しかし、京都守護職という肩書きではあったものの、実は、当初、会津藩は京都守護を一任されていませんでした。会津藩に全権が委任されたのは、容保が入京して7ヶ月もたった後のことで、それも会津藩の強い要求によるものでした。もちろん、会津藩が全権を要求したのはこのときが最初ではありません。

なぜ、このようなことが起ったのでしょうか?

(1)会津藩の全権委任要求

会津藩は、守護職に任命された閏8月上旬、「斯る大任」を仰せ付けられたからには、「格別の御威権の御沙汰」がなくては勤めは果たせないと考え、赴任の条件として京都守護に関する全権委任を求めていました。具体的には、(1)「兼て御警衛の方々(=所司代以下幕府組織・京都警備担当の九大名)」はもちろん、「中国西国の諸大名」にも非常時には万事会津藩に従うように台命を出すこと、(2)御所の外については全権を委任し、「諸家の野心暴発」のときは速やかに「御征伐人数」を出すことを、京都警備担当の九大名家に予め命じること、の2点を幕府に求めており、京都町奉行に任命された永井尚志から「仰立られ候通り相成筈」との「御挨拶」を受けていました(『会津藩庁記録』一)。

(2)将軍上洛・京都直接警衛の約束

ところが、その後、全権委任の正式な沙汰は付与されませんでした。にもかかわらず、会津藩が上京の準備を進めていったのは「将軍上洛し親しく守護し給えると云を以て論ずべきもの之を待て論ぜず」だったからと、会津藩公用局員の広沢安任が記しています(「鞅掌録」『会津藩庁記録』三)。つまり、全権委任という条件と将軍上洛・京都直接守護という条件が引き換えられたわけですネ。将軍の上洛自体は6月に決まり(こちら)、翌春2月という時期も9月に布告されていました(こちら)。

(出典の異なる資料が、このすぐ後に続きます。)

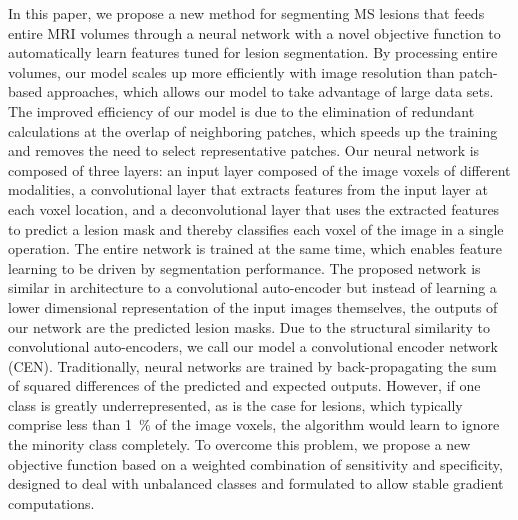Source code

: In this paper, we propose a new method for segmenting MS lesions that feeds
entire MRI volumes through a neural network with a novel objective function to
automatically learn features tuned for lesion segmentation. By processing entire
volumes, our model scales up more efficiently with image resolution than
patch-based approaches, which allows our model to take advantage of large data
sets. The improved efficiency of our model is due to the elimination of
redundant calculations at the overlap of neighboring patches, which speeds up
the training and removes the need to select representative patches. Our neural
network is composed of three layers: an input layer composed of the image voxels
of different modalities, a convolutional layer \cite{LeCun1998} that extracts
features from the input layer at each voxel location, and a deconvolutional
layer \cite{zeiler2011} that uses the extracted features to predict
a lesion mask and thereby classifies each voxel of the image in a single
operation. The entire network is trained at the same time, which enables feature
learning to be driven by segmentation performance. The proposed network is
similar in architecture to a convolutional auto-encoder \cite{masci2011} but
instead of learning a lower dimensional representation of the input images
themselves, the outputs of our network are the predicted lesion masks. Due to
the structural similarity to convolutional auto-encoders, we call our model a
convolutional encoder network (CEN). Traditionally, neural networks are trained
by back-propagating the sum of squared differences of the predicted and
expected outputs. However, if one class is greatly underrepresented, as is the
case for lesions, which typically comprise less than \SI{1}{\percent} of the
image voxels, the algorithm would learn to ignore the minority class completely.
To overcome this problem, we propose a new objective function based on a
weighted combination of sensitivity and specificity, designed to deal with
unbalanced classes and formulated to allow stable gradient computations.

% 
% 
% 
% 
% 
% 
% 
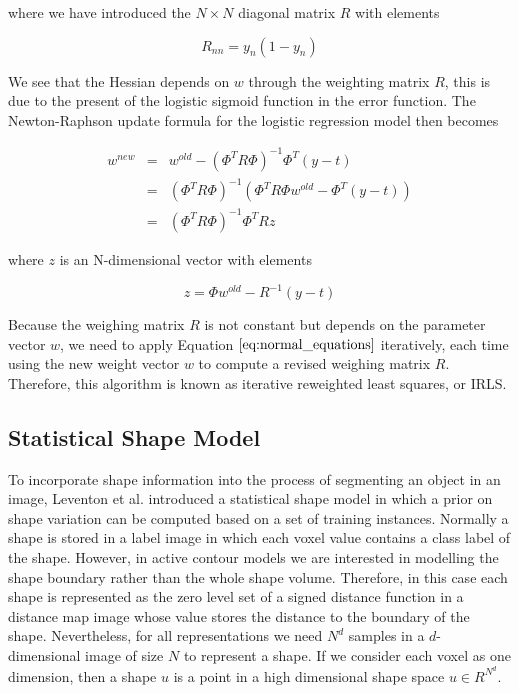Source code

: \documentclass{SMBV12}
\begin{document}
where we have introduced the $N \times N$ diagonal matrix $R$ with elements

\begin{equation}
R_{nn} = y_n(1 - y_n)
\end{equation}

We see that the Hessian depends on $w$ through the weighting matrix $R$, this is due to the present of the logistic sigmoid function in the error function. The Newton-Raphson update formula for the logistic regression model then becomes

\begin{equation}
\begin{array}{lcl}
w^{new} & = & w^{old} - (\Phi^T R \Phi)^{-1}\Phi^T(y - t)\\
		& = & (\Phi^T R \Phi)^{-1}(\Phi^T R \Phi w^{old} - \Phi^T(y - t))\\
		& = & (\Phi^T R \Phi)^{-1}\Phi^T R z
\end{array}
\label{eq:normal_equations}
\end{equation}

where $z$ is an N-dimensional vector with elements

\begin{equation}
z = \Phi w^{old} - R^{-1}(y - t)
\end{equation}

Because the weighing matrix $R$ is not constant but depends on the parameter vector $w$, we need to apply Equation $\ref{eq:normal_equations}$ iteratively, each time using the new weight vector $w$ to compute a revised weighing matrix $R$. Therefore, this algorithm is known as iterative reweighted least squares, or IRLS.

\subsection{Statistical Shape Model}

To incorporate shape information into the process of segmenting an object in an image, Leventon et al. \cite{leventon2000statistical} introduced a statistical shape model in which a prior on shape variation can be computed based on a set of training instances. Normally a shape is stored in a label image in which each voxel value contains a class label of the shape. However, in active contour models we are interested in modelling the shape boundary rather than the whole shape volume. Therefore, in this case each shape is represented as the zero level set of a signed distance function in a distance map image whose value stores the distance to the boundary of the shape. Nevertheless, for all representations we need $N^d$ samples in a $d$-dimensional image of size $N$ to represent a shape. If we consider each voxel as one dimension, then a shape $u$ is a point in a high dimensional shape space $u \in R^{N^d}$.
\end{document}
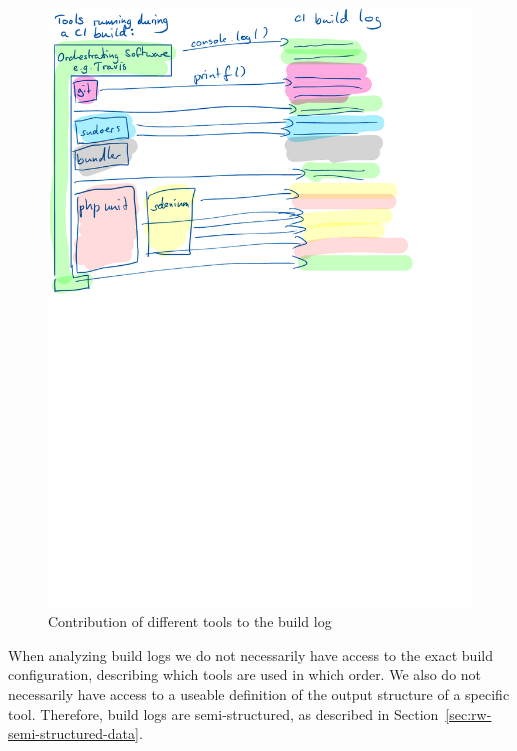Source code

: \documentclass[\myrootdir/main.tex]{subfiles}
\begin{document}
\begin{figure}[htbp]
	\centering
	\includegraphics[width=\textwidth, trim={0cm 15cm 0cm 0cm}, clip]{img/tool-log-contribution.pdf}
	\caption{Contribution of different tools to the build log}
	\label{fig:tool-log-contribution}
\end{figure}

When analyzing build logs we do not necessarily have access to the exact build configuration, describing which tools are used in which order.
We also do not necessarily have access to a useable definition of the output structure of a specific tool.
Therefore, build logs are semi-structured, as described in Section~\ref{sec:rw-semi-structured-data}.
\end{document}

容保が将軍から暇を与えられたのは12月7日(こちら)ですが、その翌日、首席老中板倉勝静は、容保に対して、将軍の明春早々の上洛と将軍による京都直接直接警衛の条件を再確認する内容を、わざわざ文書にして渡しています(「来春早々(将軍が)御上洛、御警衛遊ばされ候御積に候間、それ迄の間、彼是の儀、之有り候えども、皇国の大事を思い、堪忍び、家来共居合い方、精々心を用い、早々上京致さるべく候」)。管理人は、会津藩が、江戸を出立する前にこの条件を文書化にすることを老中に催促した結果ではと想像しています(こちら)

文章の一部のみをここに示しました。